It was almost like a Brazilian flair attack come up against a classic Italian defensive wall, as contrary records for operator business were broken last quarter. Orange said it put through its best-ever score for contract additions in the fourth quarter of 2009 (266,000) and O2 shored up its rearguard to post the lowest contract churn the market has ever seen (one per cent per month in the quarter).
Just as the European Commission prepared to pass approval of the merger of Orange and T-Mobile in the UK, and pave the way for a new operator giant, the present market leader looked almost like it wanted the contest stopped early.
“If you put the Orange and T-Mobile together, they are the biggest in terms of numbers, but we still make more profit than those two businesses combined. And you know, if the music stopped now, that is what the market would show,” said Telefónica O2 UK chief executive Ronan Dunne (pictured bottom left).
“Orange and Vodafone are starting to make progress in the UK as we anticipated they would eventually. But we are still growing our market share over them.”
A T-Mobile operation redesigned under UK boss Richard Moat (bottom right), meanwhile, reckoned it had put through stonking prepay gains in the period (697,000) in an apparent show of short-term profit gain and a curious dovetailing with Orange. Its acquisitron costs were down annually (up quarterly, in line with busy Christmas trading activity), but its revenue and profitability has gone backwards in the year.

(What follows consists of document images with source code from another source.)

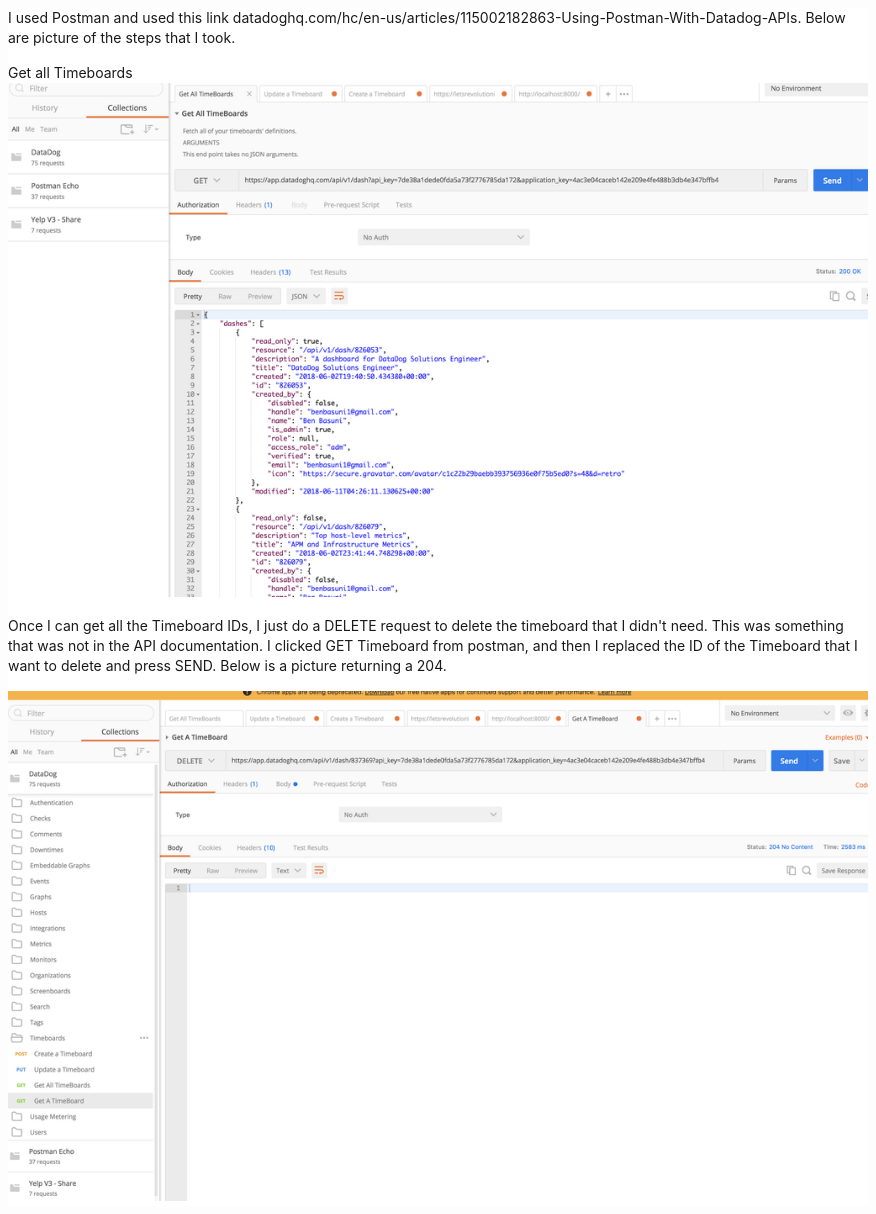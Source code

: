 I used Postman and used this link datadoghq.com/hc/en-us/articles/115002182863-Using-Postman-With-Datadog-APIs. Below are picture of the steps that I took.


Get all Timeboards
![Get all Timeboards](screenshots/postman-getall.png)

Once I can get all the Timeboard IDs, I just do a DELETE request to delete the timeboard that I didn't need. This was something that was not in the API documentation. 
I clicked GET Timeboard from postman, and then I replaced the ID of the Timeboard that I want to delete and press SEND. Below is a picture returning a 204.

![Delete Timeboard](screenshots/postman-delete-timeboard.png)
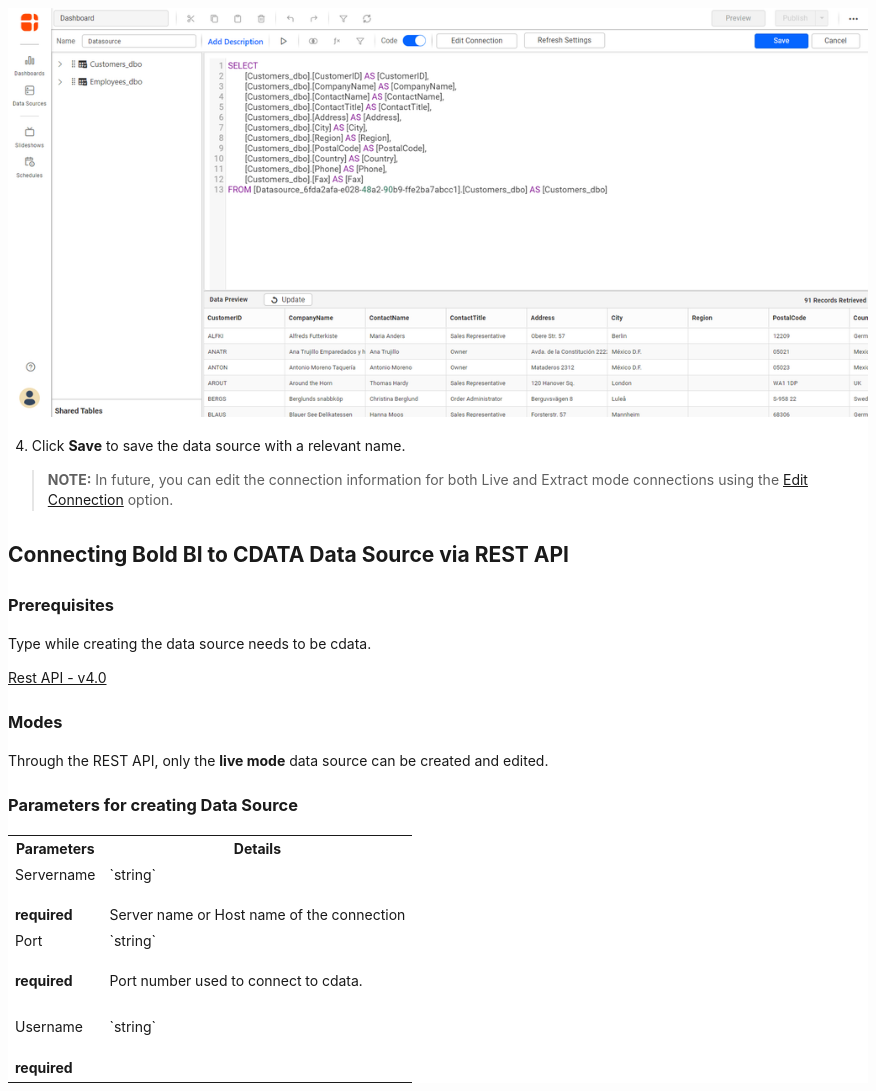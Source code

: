    ![Codeview mode](/static/assets/embedded/working-with-datasource/data-connectors/images/common/CodeViewMode_Extract.png)

4. Click **Save** to save the data source with a relevant name.

> **NOTE:**  In future, you can edit the connection information for both Live and Extract mode connections using the [Edit Connection](/embedded-bi/working-with-data-source/editing-a-data-connection/) option.

## Connecting Bold BI to CDATA Data Source via REST API

### Prerequisites 

Type while creating the data source needs to be cdata.

[Rest API - v4.0](https://help.boldbi.com/embedded-bi/rest-api-reference/v4.0/api-reference/)

### Modes

Through the REST API, only the **live mode** data source can be created and edited.

### Parameters for creating Data Source

   <table>
   <tr>
   <th>Parameters</th>
   <th>Details</th>
   </tr>
   <tr>
   <td>Servername</br></br>
   <b>required</b> </td>
   <td>`string`</br></br>
   Server name or Host name of the connection</td>
   </tr>
   <tr>
   <td>Port</br></br>
   <b>required</b> </td>
   <td>`string`</br></br>
   Port number used to connect to cdata.</br></br>
   </td>
   </tr>
   <tr>
   <td>Username</br></br>
   <b>required</b>  </td>
   <td>`string`</br></br>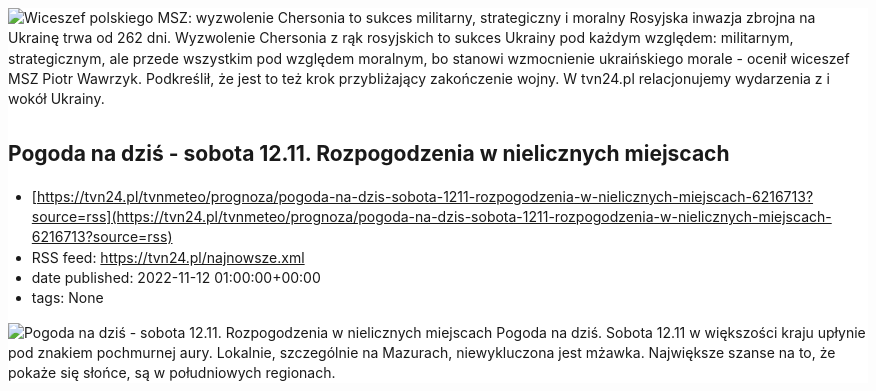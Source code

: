 <img alt="Wiceszef polskiego MSZ: wyzwolenie Chersonia to sukces militarny, strategiczny i moralny" src="https://tvn24.pl/najnowsze/cdn-zdjecie-5350bb-ukrainscy-zolnierze-na-terenie-obwodu-chersonskiego-6206716/alternates/LANDSCAPE_1280" />
    Rosyjska inwazja zbrojna na Ukrainę trwa od 262 dni. Wyzwolenie Chersonia z rąk rosyjskich to sukces Ukrainy pod każdym względem: militarnym, strategicznym, ale przede wszystkim pod względem moralnym, bo stanowi wzmocnienie ukraińskiego morale - ocenił wiceszef MSZ Piotr Wawrzyk. Podkreślił, że jest to też krok przybliżający zakończenie wojny. W tvn24.pl relacjonujemy wydarzenia z i wokół Ukrainy.

## Pogoda na dziś - sobota 12.11. Rozpogodzenia w nielicznych miejscach
 - [https://tvn24.pl/tvnmeteo/prognoza/pogoda-na-dzis-sobota-1211-rozpogodzenia-w-nielicznych-miejscach-6216713?source=rss](https://tvn24.pl/tvnmeteo/prognoza/pogoda-na-dzis-sobota-1211-rozpogodzenia-w-nielicznych-miejscach-6216713?source=rss)
 - RSS feed: https://tvn24.pl/najnowsze.xml
 - date published: 2022-11-12 01:00:00+00:00
 - tags: None

<img alt="Pogoda na dziś - sobota 12.11. Rozpogodzenia w nielicznych miejscach" src="https://tvn24.pl/tvnmeteo/najnowsze/cdn-zdjecie-w58eja-pogodnie-6216727/alternates/LANDSCAPE_1280" />
    Pogoda na dziś. Sobota 12.11 w większości kraju upłynie pod znakiem pochmurnej aury. Lokalnie, szczególnie na Mazurach, niewykluczona jest mżawka. Największe szanse na to, że pokaże się słońce, są w południowych regionach.

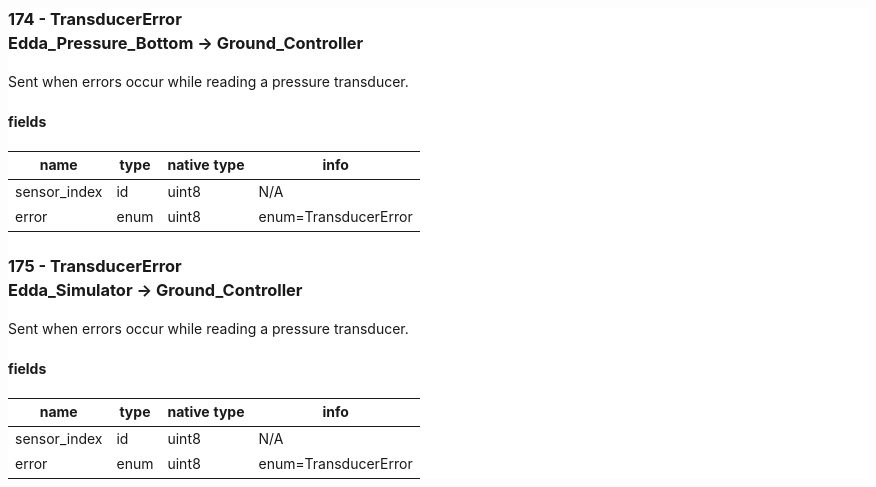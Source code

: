 ### 174 - TransducerError <br> Edda_Pressure_Bottom &rarr; Ground_Controller
Sent when errors occur while reading a pressure transducer.

#### fields
<table>
<thead>
<tr>
<th>name</th>
<th>type</th>
<th>native type</th>
<th>info</th>
</tr>
</thead>
<tbody>
<tr>
<td>sensor_index</td>
<td>id</td>
<td>uint8</td>
<td>N/A</td>
</tr>
<tr>
<td>error</td>
<td>enum</td>
<td>uint8</td>
<td>enum=TransducerError</td>
</tr>
</tbody>
</table>

### 175 - TransducerError <br> Edda_Simulator &rarr; Ground_Controller
Sent when errors occur while reading a pressure transducer.

#### fields
<table>
<thead>
<tr>
<th>name</th>
<th>type</th>
<th>native type</th>
<th>info</th>
</tr>
</thead>
<tbody>
<tr>
<td>sensor_index</td>
<td>id</td>
<td>uint8</td>
<td>N/A</td>
</tr>
<tr>
<td>error</td>
<td>enum</td>
<td>uint8</td>
<td>enum=TransducerError</td>
</tr>
</tbody>
</table>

In all, it was the first time in two years O2 sounded at all distracted by the competition.
“Q4 trading was funny. I would suggest the prepay market did not actually grow by one million in the quarter. The trend in general is for a declining prepay market so I am surprised by the growth,” said Dunne. “Because one million net additions have come from somewhere and, I am not casting aspersions but, I would suggest that when there are £2.99 phones in supermarket channels, and handsets available at that kind of price, then a lot of people in Eastern Europe get a Christmas present.”
But Dunne could call upon another decent set of figures himself, and could run them into six consecutive quarters of business growth for O2 in the UK, against a backdrop of economic decline and market shrinkage. The UK industry peaked for profit four-and-a-half years ago.
O2 was the only operator to record growth in revenue (1.2 per cent) and profit (4.2 per cent) last quarter, as it has been for the past six.
It is taking customer share off most rivals at the same time – in a saturated market, 1.073 million subscribers joined O2 in 2009, compared with 1.062 million signing with its three main rivals combined.
Said Dunne: “It is a tough sector. But in the last quarter, again, we were the only operator to grow revenue and profit, and to take share off the others. We made 20 per cent more than Orange and T-Mobile did together in the last quarter, and eight per cent more than them in all 2009. We have 10 per cent better margin than them before the merger.”
Still, the performance of the top three UK operators showed a proper title race at last, with broader Apple iPhone distribution now the great leveller.
Orange UK chief Tom Alexander (top right) has momentum at last, and an easier incline. UK vice president of sales and loyalty Guillaume van Gaver remarked: “We have a more level playing field now. I know Orange France’s situation with iPhone exclusivity, and you get a strong market advantage with it as exclusive. The iPhone is roughly 40 per cent of O2’s performance (profit) during the past two years. The rest has been brought about by its hard work.”
But he suggested Orange’s iPhone gains were not coming at the expense of O2, as Vodafone has suggested in these pages previously.
“You know, customers are on 24 month contracts so the available market is not there. Taking into account that, and the fact O2 will have treated customers pretty well in advance of distribution opening up, then it is limited. Overall, our performance in Q4 has been a result of us getting momentum in all of the channels – retail, web, telesales, dealers and distributors. We have been strong and consistent.”
Dunne said: “We are selling more iPhones today than we did 12 months ago – and we are, generally in this market, the best for acquisition and retention anyway. I am sure lots of their customers waited for them to offer the device, and they have subsequently sold lots of iPhones into their bases. But this is not complacency; we have been planning for this for two years. Churn among iPhone customers is lower than among any other user group, and our churn is the lowest in the market.”
Orange ran Vodafone neck-and-neck in the quarter for second spot for UK customers, even if it is squarely in third place in revenue and profit terms.